Title: Deep CNN, Body Pose and Body-Object Interaction Features for Drivers' Activity Monitoring
Anaconda Python 3.6 or higher
CUDA Toolkit v9.0
CuDNN v7.0.5
TensorFlow 1.8 (GPU)
Keras 2.1.3
AlphaPose https://github.com/MVIG-SJTU/AlphaPose
OpenPose https://github.com/CMU-Perceptual-Computing-Lab/openpose
Object detection module (faster_rcnn_inception_resnet_v2_atrous_coco_11_06_2017) http://download.tensorflow.org/models/object_detection/faster_rcnn_inception_resnet_v2_atrous_coco_11_06_2017.tar.gz
YOLOv3 https://pjreddie.com/darknet/yolo/
scikit-learn
Download and install the human pose and object detectors as mentioned above. Then run the coe "object_detector_multi_file"/"object_detector_single_file" to detect object. Similarly, run the AlphaPose ("run_driver_DA" or "run_state_farm" for the respective "Distracted Drivers" or "State Farm" dataset) for human pose estimation in COCO format.
Preprocess these detected objects ("object_list_train_data") and bodypose ("yamlSingleFileBatchRunTest"). Then compute the pairwise realtions.
The CNN features are extracted using script "extract_feature_vgg16" and "extract_features_inception_v3" for the respective VGG16 and Inception-V3 features. Similarly, the Inception ResNet-V2 features can be extracted using "extract_features_inception_v3" by changing the model.
We have extracted all features and plan to make it available though open-source tools (e.g. github), as well as through our institute webpage since the size of files are very large. Please see the link https://github.com/ArdhenduBehera/DistractedDriver/
We have used two datasets StateFarm and "Distracted Drivers". Both datasets have the same number of activities. For StateFarm dataset, we have two sets: A and B. The set A is the original training set used in Kaggle competition. The set B is the test set for the competition. We have annotated the set B. Our evaluation involves training on set A and testing on set B and vice versa.
We followed the train and test procedure provided in "Driver Distraction" dataset.
The state-of-the-art deep models used for the evaluation (e.g.

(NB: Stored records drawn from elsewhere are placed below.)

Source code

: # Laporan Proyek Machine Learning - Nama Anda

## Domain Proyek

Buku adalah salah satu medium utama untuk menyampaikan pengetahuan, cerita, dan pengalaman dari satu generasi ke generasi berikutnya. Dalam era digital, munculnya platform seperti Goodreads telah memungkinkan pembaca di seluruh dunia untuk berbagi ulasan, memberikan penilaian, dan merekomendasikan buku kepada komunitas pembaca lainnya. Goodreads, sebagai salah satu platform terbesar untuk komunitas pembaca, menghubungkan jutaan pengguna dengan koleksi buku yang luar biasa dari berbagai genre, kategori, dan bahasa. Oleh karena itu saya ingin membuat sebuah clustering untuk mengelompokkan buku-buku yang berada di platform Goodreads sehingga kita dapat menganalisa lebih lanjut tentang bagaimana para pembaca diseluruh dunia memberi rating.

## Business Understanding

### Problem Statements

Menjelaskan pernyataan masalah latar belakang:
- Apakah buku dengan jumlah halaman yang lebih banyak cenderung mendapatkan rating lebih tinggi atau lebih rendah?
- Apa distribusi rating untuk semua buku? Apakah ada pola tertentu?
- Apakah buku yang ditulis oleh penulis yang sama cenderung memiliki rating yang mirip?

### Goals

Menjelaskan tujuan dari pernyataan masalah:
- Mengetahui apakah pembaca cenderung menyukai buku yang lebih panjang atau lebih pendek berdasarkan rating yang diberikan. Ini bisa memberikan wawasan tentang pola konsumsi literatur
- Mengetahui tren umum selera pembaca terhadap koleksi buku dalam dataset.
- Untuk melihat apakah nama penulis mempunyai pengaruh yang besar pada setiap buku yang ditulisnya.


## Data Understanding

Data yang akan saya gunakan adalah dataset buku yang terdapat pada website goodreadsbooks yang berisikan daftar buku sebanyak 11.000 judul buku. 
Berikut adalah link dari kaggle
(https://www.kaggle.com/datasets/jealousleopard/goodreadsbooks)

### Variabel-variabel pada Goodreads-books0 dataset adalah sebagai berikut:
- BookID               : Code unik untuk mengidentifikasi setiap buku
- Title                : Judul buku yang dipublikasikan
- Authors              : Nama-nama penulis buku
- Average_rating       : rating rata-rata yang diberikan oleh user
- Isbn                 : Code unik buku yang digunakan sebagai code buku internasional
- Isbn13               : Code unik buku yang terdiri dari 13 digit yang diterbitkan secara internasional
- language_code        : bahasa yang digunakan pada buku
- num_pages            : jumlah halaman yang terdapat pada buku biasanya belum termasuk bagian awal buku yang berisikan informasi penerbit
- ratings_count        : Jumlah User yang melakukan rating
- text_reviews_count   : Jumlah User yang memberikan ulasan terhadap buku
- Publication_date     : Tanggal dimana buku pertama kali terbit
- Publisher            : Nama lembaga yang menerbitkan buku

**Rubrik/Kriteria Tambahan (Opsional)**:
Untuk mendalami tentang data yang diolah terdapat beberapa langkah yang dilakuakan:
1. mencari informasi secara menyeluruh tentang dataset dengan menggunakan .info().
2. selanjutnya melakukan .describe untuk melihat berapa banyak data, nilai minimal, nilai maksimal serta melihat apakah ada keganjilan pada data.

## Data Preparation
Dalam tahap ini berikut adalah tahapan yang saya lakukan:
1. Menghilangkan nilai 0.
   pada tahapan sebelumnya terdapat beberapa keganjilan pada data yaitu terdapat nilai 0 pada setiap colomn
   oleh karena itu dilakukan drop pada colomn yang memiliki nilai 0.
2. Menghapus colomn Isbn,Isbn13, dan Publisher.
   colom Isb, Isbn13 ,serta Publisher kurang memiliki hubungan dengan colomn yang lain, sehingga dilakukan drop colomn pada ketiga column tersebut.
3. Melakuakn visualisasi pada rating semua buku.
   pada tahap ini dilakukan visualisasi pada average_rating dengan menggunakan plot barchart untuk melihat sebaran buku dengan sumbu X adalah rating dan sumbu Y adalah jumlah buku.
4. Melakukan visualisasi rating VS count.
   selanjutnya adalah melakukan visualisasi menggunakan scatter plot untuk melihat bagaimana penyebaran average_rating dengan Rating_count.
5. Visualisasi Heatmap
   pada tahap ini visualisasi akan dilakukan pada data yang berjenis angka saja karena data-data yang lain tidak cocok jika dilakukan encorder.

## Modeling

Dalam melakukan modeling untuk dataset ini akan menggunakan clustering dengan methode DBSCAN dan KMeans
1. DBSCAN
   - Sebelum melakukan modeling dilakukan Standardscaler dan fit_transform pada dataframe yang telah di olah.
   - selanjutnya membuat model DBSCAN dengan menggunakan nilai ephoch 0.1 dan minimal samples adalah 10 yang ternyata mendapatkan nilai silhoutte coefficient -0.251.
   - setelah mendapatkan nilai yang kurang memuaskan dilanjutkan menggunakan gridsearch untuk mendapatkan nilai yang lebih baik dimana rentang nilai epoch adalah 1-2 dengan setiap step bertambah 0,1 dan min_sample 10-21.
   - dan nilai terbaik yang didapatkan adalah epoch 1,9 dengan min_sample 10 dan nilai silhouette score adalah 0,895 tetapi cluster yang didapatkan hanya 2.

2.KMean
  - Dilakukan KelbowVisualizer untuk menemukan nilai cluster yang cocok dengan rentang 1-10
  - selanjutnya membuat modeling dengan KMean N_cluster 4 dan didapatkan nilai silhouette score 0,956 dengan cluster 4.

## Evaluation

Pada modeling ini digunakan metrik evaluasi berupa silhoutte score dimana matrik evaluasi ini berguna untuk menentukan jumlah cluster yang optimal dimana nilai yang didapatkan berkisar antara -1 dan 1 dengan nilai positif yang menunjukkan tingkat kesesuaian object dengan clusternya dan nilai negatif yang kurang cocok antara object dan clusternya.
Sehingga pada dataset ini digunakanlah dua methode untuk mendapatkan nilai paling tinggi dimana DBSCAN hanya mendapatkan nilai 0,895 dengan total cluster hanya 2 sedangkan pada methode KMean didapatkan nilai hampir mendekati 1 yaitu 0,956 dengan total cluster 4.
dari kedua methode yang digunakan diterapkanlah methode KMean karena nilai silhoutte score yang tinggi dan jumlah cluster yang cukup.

NASNet, DenseNet, Inception-V3) are included. The files are named as the model name.
The svm evaluations including plat calibration and estimating best C is included in the "baseline_cross_validation"
The proposed MDFN is described in "deep_three_stream_DA_fine_tune" and "deep_three_stream_SF_model3" for the respective "Distracted Drivers" and "State Farm" dataset. The model is fine-tuned to find the best batch size and trained for 100 epochs. Various learning rate and optimizers ("Adam", "RMSProp") are tried for the best performance.
StateFarm dataset: Batch size = 128, Optimizer = Adam, Learning Rate 0.00001, Streams: Inception-V3 CNN features, Body pose and body-object interaction Number of epochs = 100
Distracted Driver Dataset: batch size = 16, Optimizer = Adam, Learning Rate 0.00001, Streams: Inception-V3, VGG16 and Inception ResNet V2 (all CNN features) Number of epochs = 100
Batch size = 16 Optimizer = RMSProp Learning Rate = 0.001 Number of epochs = 50
The script "res_metric" is used for evaluation various metric. It is also used for classifier level fusion.